◆ Entries supplied ◆
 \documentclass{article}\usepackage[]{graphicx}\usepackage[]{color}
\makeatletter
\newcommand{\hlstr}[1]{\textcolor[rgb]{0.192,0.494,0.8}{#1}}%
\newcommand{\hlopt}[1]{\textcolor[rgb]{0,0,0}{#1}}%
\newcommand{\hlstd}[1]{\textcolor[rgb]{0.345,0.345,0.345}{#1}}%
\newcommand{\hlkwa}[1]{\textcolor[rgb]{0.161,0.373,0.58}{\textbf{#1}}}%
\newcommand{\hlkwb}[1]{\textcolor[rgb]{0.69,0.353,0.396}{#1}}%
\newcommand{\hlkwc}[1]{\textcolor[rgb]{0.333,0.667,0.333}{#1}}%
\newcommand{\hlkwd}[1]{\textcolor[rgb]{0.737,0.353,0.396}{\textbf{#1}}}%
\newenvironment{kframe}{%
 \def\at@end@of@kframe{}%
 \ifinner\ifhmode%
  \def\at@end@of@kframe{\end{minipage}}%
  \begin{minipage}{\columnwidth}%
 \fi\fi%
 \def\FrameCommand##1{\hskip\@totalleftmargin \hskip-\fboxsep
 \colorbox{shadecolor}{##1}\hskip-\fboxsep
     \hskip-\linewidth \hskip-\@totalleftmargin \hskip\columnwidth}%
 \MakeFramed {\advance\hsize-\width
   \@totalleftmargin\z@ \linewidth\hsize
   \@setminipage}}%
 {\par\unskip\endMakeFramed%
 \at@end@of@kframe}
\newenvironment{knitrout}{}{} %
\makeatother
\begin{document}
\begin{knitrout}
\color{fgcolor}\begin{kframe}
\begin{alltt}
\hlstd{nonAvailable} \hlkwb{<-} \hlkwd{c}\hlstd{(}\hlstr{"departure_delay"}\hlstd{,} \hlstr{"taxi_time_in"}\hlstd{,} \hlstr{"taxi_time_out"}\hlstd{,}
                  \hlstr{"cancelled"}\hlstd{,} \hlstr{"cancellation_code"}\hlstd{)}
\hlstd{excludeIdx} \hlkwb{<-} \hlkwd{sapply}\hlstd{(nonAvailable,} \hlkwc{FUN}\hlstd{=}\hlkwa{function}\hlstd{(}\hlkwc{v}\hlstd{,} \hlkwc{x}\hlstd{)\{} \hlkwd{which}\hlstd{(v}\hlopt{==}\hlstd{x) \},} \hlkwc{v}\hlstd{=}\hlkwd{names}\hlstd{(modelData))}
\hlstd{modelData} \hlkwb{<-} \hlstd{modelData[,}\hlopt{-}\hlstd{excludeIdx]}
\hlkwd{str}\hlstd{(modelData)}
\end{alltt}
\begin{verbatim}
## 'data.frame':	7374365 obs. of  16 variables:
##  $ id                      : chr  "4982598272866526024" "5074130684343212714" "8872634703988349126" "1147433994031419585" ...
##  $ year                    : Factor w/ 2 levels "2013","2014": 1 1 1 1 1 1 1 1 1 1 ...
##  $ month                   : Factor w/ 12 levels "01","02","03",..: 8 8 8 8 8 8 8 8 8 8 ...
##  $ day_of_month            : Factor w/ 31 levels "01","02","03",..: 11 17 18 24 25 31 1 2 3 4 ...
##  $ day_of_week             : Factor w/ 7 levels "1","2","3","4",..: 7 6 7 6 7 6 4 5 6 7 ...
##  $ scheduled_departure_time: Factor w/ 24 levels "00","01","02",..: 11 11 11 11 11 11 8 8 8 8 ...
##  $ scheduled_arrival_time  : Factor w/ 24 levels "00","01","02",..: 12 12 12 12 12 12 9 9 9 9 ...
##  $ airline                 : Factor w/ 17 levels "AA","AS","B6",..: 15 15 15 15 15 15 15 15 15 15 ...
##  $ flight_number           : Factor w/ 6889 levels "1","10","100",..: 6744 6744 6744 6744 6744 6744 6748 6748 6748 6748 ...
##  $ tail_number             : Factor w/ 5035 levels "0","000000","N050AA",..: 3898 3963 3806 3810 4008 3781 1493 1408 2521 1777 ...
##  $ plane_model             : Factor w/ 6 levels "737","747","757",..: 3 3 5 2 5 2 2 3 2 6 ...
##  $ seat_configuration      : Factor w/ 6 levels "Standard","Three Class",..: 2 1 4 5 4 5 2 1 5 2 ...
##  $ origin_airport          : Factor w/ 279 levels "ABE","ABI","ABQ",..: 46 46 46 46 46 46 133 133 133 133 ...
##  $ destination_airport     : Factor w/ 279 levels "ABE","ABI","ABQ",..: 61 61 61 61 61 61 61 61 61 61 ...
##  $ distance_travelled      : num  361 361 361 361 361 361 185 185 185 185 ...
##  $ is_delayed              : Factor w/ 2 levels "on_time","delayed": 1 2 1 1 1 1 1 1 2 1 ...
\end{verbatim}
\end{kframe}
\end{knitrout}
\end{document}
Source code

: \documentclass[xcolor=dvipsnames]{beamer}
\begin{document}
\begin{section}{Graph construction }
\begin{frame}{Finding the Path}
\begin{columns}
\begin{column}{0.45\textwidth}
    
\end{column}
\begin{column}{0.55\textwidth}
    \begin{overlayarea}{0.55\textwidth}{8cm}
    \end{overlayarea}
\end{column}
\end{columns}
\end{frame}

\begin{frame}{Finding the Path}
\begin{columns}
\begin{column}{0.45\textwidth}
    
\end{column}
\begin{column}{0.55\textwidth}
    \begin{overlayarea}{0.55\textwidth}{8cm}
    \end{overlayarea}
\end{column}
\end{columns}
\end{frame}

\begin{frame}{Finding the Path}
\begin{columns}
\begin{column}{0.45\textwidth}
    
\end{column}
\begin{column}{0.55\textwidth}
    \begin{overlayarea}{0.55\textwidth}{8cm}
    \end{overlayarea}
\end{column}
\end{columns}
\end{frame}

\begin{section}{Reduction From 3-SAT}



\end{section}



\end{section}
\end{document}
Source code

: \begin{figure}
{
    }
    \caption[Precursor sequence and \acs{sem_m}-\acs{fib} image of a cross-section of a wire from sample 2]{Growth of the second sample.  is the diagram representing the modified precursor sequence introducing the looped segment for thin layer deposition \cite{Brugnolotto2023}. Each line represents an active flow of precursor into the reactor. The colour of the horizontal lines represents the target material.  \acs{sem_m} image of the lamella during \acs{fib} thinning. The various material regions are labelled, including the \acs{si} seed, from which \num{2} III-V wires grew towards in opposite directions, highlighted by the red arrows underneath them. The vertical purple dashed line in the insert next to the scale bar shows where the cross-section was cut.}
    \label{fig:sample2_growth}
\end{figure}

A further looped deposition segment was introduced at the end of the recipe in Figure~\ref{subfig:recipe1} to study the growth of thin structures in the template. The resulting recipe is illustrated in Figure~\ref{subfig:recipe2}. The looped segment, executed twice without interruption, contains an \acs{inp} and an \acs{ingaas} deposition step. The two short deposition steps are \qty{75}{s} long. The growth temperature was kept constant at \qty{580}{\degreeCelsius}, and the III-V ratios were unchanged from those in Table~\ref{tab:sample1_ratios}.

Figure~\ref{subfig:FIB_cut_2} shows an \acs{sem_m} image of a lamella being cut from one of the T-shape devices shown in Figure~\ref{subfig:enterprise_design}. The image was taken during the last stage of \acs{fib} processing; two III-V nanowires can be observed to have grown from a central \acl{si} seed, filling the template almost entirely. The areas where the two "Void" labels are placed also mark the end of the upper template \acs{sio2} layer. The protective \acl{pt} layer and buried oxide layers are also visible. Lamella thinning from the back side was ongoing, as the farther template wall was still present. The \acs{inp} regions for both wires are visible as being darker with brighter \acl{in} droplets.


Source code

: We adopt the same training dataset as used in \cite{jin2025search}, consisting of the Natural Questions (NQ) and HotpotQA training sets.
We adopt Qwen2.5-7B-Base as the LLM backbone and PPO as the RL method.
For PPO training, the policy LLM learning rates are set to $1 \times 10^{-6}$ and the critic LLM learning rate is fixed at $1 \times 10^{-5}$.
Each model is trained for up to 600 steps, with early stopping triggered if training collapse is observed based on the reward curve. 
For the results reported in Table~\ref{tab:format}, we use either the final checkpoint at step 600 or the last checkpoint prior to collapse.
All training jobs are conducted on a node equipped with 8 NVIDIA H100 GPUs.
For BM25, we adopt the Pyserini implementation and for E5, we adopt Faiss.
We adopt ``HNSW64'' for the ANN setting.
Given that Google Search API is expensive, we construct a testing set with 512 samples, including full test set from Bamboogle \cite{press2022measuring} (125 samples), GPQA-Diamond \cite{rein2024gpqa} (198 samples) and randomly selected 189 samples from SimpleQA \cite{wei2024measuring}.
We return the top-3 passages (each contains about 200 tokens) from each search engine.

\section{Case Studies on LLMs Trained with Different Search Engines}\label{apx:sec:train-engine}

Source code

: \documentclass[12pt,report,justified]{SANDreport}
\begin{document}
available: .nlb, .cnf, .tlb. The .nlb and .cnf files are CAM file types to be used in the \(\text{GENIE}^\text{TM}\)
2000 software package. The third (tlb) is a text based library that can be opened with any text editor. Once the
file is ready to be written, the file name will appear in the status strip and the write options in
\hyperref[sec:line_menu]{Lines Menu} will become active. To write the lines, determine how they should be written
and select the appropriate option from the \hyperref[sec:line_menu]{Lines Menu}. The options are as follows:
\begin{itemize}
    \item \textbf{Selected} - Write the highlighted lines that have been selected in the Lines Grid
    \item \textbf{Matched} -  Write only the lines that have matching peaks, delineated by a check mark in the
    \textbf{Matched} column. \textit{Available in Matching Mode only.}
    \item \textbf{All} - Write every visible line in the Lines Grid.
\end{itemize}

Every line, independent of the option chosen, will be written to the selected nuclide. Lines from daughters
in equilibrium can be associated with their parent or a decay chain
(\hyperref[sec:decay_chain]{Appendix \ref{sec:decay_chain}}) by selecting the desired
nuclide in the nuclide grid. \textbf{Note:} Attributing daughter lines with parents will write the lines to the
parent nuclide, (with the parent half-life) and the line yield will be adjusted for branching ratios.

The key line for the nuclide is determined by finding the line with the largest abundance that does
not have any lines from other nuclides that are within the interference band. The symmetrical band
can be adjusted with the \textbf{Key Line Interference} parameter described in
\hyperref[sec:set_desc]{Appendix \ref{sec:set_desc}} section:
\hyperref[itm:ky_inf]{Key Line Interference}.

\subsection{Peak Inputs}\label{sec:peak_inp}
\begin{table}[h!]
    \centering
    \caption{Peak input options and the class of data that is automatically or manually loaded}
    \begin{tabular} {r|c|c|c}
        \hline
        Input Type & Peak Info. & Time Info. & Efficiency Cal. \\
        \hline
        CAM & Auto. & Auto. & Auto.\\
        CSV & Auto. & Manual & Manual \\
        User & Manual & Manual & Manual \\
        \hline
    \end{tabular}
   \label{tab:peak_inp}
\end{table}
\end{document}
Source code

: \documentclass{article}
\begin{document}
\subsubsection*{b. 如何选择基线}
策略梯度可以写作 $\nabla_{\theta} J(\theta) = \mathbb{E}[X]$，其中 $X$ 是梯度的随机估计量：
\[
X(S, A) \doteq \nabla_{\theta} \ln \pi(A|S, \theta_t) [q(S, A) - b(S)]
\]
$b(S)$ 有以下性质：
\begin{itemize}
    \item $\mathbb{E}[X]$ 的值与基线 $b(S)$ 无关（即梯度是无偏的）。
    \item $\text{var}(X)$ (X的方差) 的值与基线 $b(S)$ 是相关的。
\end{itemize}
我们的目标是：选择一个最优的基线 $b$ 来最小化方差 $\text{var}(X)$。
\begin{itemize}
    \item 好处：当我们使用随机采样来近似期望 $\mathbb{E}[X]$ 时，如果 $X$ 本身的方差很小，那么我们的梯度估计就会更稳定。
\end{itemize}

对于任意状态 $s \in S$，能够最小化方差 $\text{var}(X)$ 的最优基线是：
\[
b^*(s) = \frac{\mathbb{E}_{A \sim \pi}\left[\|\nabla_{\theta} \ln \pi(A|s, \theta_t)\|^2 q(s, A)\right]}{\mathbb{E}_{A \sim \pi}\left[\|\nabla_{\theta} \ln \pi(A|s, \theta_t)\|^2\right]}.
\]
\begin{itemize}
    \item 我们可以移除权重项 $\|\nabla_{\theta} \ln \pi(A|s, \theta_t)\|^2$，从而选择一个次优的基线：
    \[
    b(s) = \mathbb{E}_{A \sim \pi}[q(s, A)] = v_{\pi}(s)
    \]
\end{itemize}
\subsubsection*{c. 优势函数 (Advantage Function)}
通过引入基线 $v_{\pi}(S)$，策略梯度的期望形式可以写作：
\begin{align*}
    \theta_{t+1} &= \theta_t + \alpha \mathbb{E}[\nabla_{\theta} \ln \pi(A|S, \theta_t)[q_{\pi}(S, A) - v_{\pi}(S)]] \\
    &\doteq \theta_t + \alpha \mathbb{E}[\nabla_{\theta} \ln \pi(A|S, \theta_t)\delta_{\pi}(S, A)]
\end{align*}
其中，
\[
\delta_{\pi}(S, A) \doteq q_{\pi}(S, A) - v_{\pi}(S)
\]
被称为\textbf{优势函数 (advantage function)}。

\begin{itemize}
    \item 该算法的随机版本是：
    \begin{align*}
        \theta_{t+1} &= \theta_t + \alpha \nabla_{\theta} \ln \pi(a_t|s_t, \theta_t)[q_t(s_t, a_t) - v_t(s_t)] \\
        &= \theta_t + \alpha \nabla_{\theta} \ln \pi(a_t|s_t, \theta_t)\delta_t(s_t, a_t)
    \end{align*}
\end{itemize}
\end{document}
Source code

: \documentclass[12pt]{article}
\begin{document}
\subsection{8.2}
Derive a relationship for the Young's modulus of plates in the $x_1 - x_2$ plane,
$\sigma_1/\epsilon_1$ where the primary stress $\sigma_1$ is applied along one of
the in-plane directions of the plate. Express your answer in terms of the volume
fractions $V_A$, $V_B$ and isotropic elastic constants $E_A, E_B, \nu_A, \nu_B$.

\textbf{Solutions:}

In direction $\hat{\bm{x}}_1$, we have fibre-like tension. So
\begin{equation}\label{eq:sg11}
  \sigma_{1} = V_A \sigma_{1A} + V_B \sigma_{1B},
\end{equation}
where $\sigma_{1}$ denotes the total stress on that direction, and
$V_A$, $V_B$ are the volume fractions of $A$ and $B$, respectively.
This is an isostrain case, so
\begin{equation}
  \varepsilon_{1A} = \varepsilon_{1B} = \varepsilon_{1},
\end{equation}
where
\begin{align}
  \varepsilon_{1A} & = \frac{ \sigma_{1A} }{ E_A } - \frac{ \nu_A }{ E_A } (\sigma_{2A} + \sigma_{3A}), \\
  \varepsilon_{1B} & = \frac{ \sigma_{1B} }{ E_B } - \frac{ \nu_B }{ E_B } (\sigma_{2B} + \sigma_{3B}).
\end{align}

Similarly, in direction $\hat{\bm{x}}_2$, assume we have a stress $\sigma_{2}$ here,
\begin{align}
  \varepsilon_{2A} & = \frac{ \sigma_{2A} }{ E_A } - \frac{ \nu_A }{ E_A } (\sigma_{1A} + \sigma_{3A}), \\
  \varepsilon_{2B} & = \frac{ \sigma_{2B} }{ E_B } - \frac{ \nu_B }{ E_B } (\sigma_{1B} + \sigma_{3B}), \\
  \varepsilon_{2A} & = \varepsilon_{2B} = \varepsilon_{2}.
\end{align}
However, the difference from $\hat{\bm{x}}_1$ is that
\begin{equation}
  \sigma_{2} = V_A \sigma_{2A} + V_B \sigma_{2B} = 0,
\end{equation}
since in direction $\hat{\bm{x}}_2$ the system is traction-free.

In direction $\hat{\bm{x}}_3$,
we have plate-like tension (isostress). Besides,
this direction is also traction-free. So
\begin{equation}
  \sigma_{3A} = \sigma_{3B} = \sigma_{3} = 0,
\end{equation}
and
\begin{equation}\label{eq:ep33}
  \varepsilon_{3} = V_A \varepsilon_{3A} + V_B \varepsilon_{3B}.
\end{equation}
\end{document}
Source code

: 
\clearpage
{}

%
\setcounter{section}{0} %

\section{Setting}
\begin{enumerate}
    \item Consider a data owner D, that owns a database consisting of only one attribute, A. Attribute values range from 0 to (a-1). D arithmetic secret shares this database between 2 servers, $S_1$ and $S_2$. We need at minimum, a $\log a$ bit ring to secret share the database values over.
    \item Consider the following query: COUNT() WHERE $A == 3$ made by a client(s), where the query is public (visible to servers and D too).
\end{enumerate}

◆ Required work ◆
Each line holding "like" should be copied from the material above.

◆ Reply ◆
In direction $\hat{\bm{x}}_1$, we have fibre-like tension. So
we have plate-like tension (isostress). Besides,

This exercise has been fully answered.